┌──
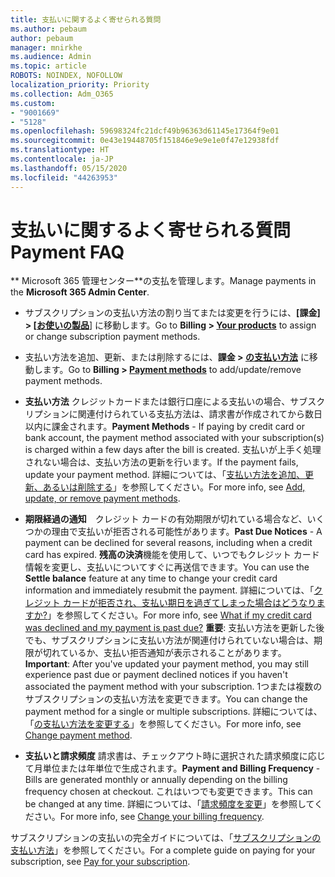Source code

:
 ```yaml
---
title: 支払いに関するよく寄せられる質問
ms.author: pebaum
author: pebaum
manager: mnirkhe
ms.audience: Admin
ms.topic: article
ROBOTS: NOINDEX, NOFOLLOW
localization_priority: Priority
ms.collection: Adm_O365
ms.custom:
- "9001669"
- "5128"
ms.openlocfilehash: 59698324fc21dcf49b96363d61145e17364f9e01
ms.sourcegitcommit: 0e43e19448705f151846e9e9e1e0f47e12938fdf
ms.translationtype: HT
ms.contentlocale: ja-JP
ms.lasthandoff: 05/15/2020
ms.locfileid: "44263953"
---
```

# <a name="payment-faq"></a><span data-ttu-id="ca3a1-102">支払いに関するよく寄せられる質問</span><span class="sxs-lookup"><span data-stu-id="ca3a1-102">Payment FAQ</span></span>

<span data-ttu-id="ca3a1-103">\*\* Microsoft 365 管理センター\*\*の支払を管理します。</span><span class="sxs-lookup"><span data-stu-id="ca3a1-103">Manage payments in the **Microsoft 365 Admin Center**.</span></span> 

- <span data-ttu-id="ca3a1-104">サブスクリプションの支払い方法の割り当てまたは変更を行うには、**[課金] > [[お使いの製品](https://go.microsoft.com/fwlink/p/?linkid=842054)**] に移動します。</span><span class="sxs-lookup"><span data-stu-id="ca3a1-104">Go to **Billing > [Your products](https://go.microsoft.com/fwlink/p/?linkid=842054)** to assign or change subscription payment methods.</span></span>
- <span data-ttu-id="ca3a1-105">支払い方法を追加、更新、または削除するには、**課金 > [の支払い方法](https://go.microsoft.com/fwlink/p/?linkid=2018806)** に移動します。</span><span class="sxs-lookup"><span data-stu-id="ca3a1-105">Go to **Billing > [Payment methods](https://go.microsoft.com/fwlink/p/?linkid=2018806)** to add/update/remove payment methods.</span></span>

- <span data-ttu-id="ca3a1-106">**支払い方法** クレジットカードまたは銀行口座による支払いの場合、サブスクリプションに関連付けられている支払方法は、請求書が作成されてから数日以内に課金されます。</span><span class="sxs-lookup"><span data-stu-id="ca3a1-106">**Payment Methods** - If paying by credit card or bank account, the payment method associated with your subscription(s) is charged within a few days after the bill is created.</span></span> <span data-ttu-id="ca3a1-107">支払いが上手く処理されない場合は、支払い方法の更新を行います。</span><span class="sxs-lookup"><span data-stu-id="ca3a1-107">If the payment fails, update your payment method.</span></span> <span data-ttu-id="ca3a1-108">詳細については、「[支払い方法を追加、更新、あるいは削除する](https://go.microsoft.com/fwlink/?linkid=2118133)」を参照してください。</span><span class="sxs-lookup"><span data-stu-id="ca3a1-108">For more info, see [Add, update, or remove payment methods](https://go.microsoft.com/fwlink/?linkid=2118133).</span></span>

- <span data-ttu-id="ca3a1-109">**期限経過の通知**　クレジット カードの有効期限が切れている場合など、いくつかの理由で支払いが拒否される可能性があります。</span><span class="sxs-lookup"><span data-stu-id="ca3a1-109">**Past Due Notices** - A payment can be declined for several reasons, including when a credit card has expired.</span></span> <span data-ttu-id="ca3a1-110">**残高の決済**機能を使用して、いつでもクレジット カード情報を変更し、支払いについてすぐに再送信できます。</span><span class="sxs-lookup"><span data-stu-id="ca3a1-110">You can use the **Settle balance** feature at any time to change your credit card information and immediately resubmit the payment.</span></span> <span data-ttu-id="ca3a1-111">詳細については、「[クレジット カードが拒否され、支払い期日を過ぎてしまった場合はどうなりますか?](https://docs.microsoft.com/microsoft-365/commerce/billing-and-payments/pay-for-your-subscription?view=o365-worldwide#what-if-my-credit-card-was-declined-and-my-payment-is-past-due)」を参照してください。</span><span class="sxs-lookup"><span data-stu-id="ca3a1-111">For more info, see [What if my credit card was declined and my payment is past due?](https://docs.microsoft.com/microsoft-365/commerce/billing-and-payments/pay-for-your-subscription?view=o365-worldwide#what-if-my-credit-card-was-declined-and-my-payment-is-past-due)</span></span> <span data-ttu-id="ca3a1-112">**重要**: 支払い方法を更新した後でも、サブスクリプションに支払い方法が関連付けられていない場合は、期限が切れているか、支払い拒否通知が表示されることがあります。</span><span class="sxs-lookup"><span data-stu-id="ca3a1-112">**Important**: After you've updated your payment method, you may still experience past due or payment declined notices if you haven't associated the payment method with your subscription.</span></span> <span data-ttu-id="ca3a1-113">1つまたは複数のサブスクリプションの支払い方法を変更できます。</span><span class="sxs-lookup"><span data-stu-id="ca3a1-113">You can change the payment method for a single or multiple subscriptions.</span></span> <span data-ttu-id="ca3a1-114">詳細については、「[の支払い方法を変更する](https://docs.microsoft.com/microsoft-365/commerce/billing-and-payments/add-update-or-remove-credit-card-or-bank-account?view=o365-worldwide#change-a-payment-method)」を参照してください。</span><span class="sxs-lookup"><span data-stu-id="ca3a1-114">For more info, see [Change payment method](https://docs.microsoft.com/microsoft-365/commerce/billing-and-payments/add-update-or-remove-credit-card-or-bank-account?view=o365-worldwide#change-a-payment-method).</span></span>

- <span data-ttu-id="ca3a1-115">**支払いと請求頻度** 請求書は、チェックアウト時に選択された請求頻度に応じて月単位または年単位で生成されます。</span><span class="sxs-lookup"><span data-stu-id="ca3a1-115">**Payment and Billing Frequency** - Bills are generated monthly or annually depending on the billing frequency chosen at checkout.</span></span> <span data-ttu-id="ca3a1-116">これはいつでも変更できます。</span><span class="sxs-lookup"><span data-stu-id="ca3a1-116">This can be changed at any time.</span></span> <span data-ttu-id="ca3a1-117">詳細については、「[請求頻度を変更](https://go.microsoft.com/fwlink/?linkid=2119148)」を参照してください。</span><span class="sxs-lookup"><span data-stu-id="ca3a1-117">For more info, see [Change your billing frequency](https://go.microsoft.com/fwlink/?linkid=2119148).</span></span>

<span data-ttu-id="ca3a1-118">サブスクリプションの支払いの完全ガイドについては、「[サブスクリプションの支払い方法](https://docs.microsoft.com/microsoft-365/commerce/billing-and-payments/pay-for-your-subscription?view=o365-worldwide)」を参照してください。</span><span class="sxs-lookup"><span data-stu-id="ca3a1-118">For a complete guide on paying for your subscription, see [Pay for your subscription](https://docs.microsoft.com/microsoft-365/commerce/billing-and-payments/pay-for-your-subscription?view=o365-worldwide).</span></span>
└──
How to complete this task: Looking at the data above, state how many of its lines contain the word "paying", and give nothing but that number.

Exercise response: 2